◆ Instructions to follow ◆
Take every line from the data that has the word "corpora" in it.

◆ Stored data ◆

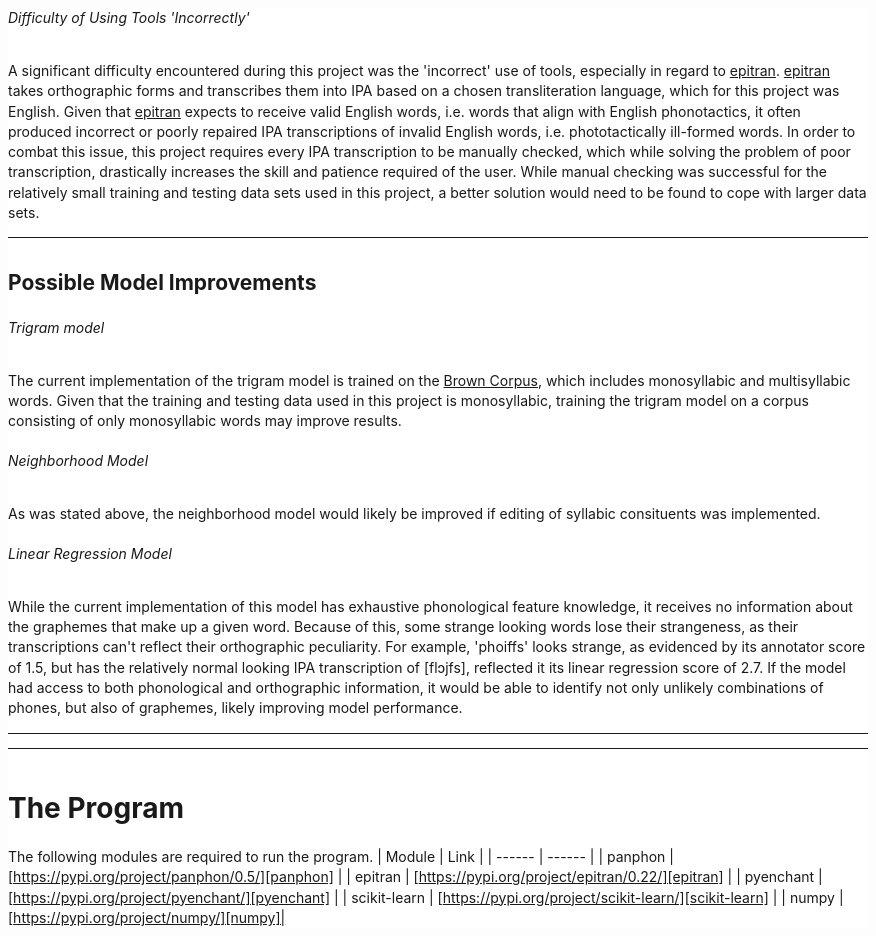 ###### Difficulty of Using Tools 'Incorrectly'
A significant difficulty encountered during this project was the 'incorrect' use of tools, especially in regard to [epitran][epitran]. [epitran][epitran] takes orthographic forms and transcribes them into IPA based on a chosen transliteration language, which for this project was English. Given that [epitran][epitran] expects to receive valid English words, i.e. words that align with English phonotactics, it often produced incorrect or poorly repaired IPA transcriptions of invalid English words, i.e. phototactically ill-formed words. In order to combat this issue, this project requires every IPA transcription to be manually checked, which while solving the problem of poor transcription, drastically increases the skill and patience required of the user. While manual checking was successful for the relatively small training and testing data sets used in this project, a better solution would need to be found to cope with larger data sets.

***
## Possible Model Improvements

###### Trigram model
The current implementation of the trigram model is trained on the [Brown Corpus][brown], which includes monosyllabic and multisyllabic words. Given that the training and testing data used in this project is monosyllabic, training the trigram model on a corpus consisting of only monosyllabic words may improve results.


###### Neighborhood Model
As was stated above, the neighborhood model would likely be improved if editing of syllabic consituents was implemented. 

###### Linear Regression Model
While the current implementation of this model has  exhaustive phonological feature knowledge, it receives no information about the graphemes that make up a given word. Because of this, some strange looking words lose their strangeness, as their transcriptions can't reflect their orthographic peculiarity. For example, 'phoiffs' looks strange, as evidenced by its annotator score of 1.5, but has the relatively normal looking IPA transcription of [flɔjfs], reflected it its linear regression score of 2.7. If the model had access to both phonological and orthographic information, it would be able to identify not only unlikely combinations of phones, but also of graphemes, likely improving model performance.

***
***
# The Program
The following modules are required to run the program. 
| Module | Link |
| ------ | ------ |
| panphon | [https://pypi.org/project/panphon/0.5/][panphon] |
| epitran | [https://pypi.org/project/epitran/0.22/][epitran] |
| pyenchant | [https://pypi.org/project/pyenchant/][pyenchant] |
| scikit-learn | [https://pypi.org/project/scikit-learn/][scikit-learn] |
| numpy | [https://pypi.org/project/numpy/][numpy]|


[//]: # (These are reference links used in the body of this note and get stripped out when the markdown processor does its job. There is no need to format nicely because it shouldn't be seen. Thanks SO - http://stackoverflow.com/questions/4823468/store-comments-in-markdown-syntax)
   [panphon]: <https://pypi.org/project/panphon/0.5/>
   [epitran]: <https://pypi.org/project/epitran/>
   [pyenchant]: <https://pypi.org/project/pyenchant/>
   [scikit-learn]: <https://pypi.org/project/scikit-learn/>
   [numpy]: <https://pypi.org/project/numpy/>
   [brown]: <http://www.sls.hawaii.edu/bley-vroman/brown_corpus.html>
   [oxford]: <https://github.com/sujithps/Dictionary/blob/master/Oxford%20English%20Dictionary.txt>
   [mens names]: <https://www.cs.cmu.edu/Groups/AI/areas/nlp/corpora/names/male.txt>
   [womens names]: <https://www.cs.cmu.edu/Groups/AI/areas/nlp/corpora/names/female.txt>
   [trigram]: <https://web.stanford.edu/~jurafsky/slp3/3.pdf>
   [records]: <https://en.wikipedia.org/wiki/List_of_the_longest_English_words_with_one_syllable>
   [IPAkey]: <https://westonruter.github.io/ipa-chart/keyboard>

◆ Written response ◆
   [mens names]: <https://www.cs.cmu.edu/Groups/AI/areas/nlp/corpora/names/male.txt>
   [womens names]: <https://www.cs.cmu.edu/Groups/AI/areas/nlp/corpora/names/female.txt>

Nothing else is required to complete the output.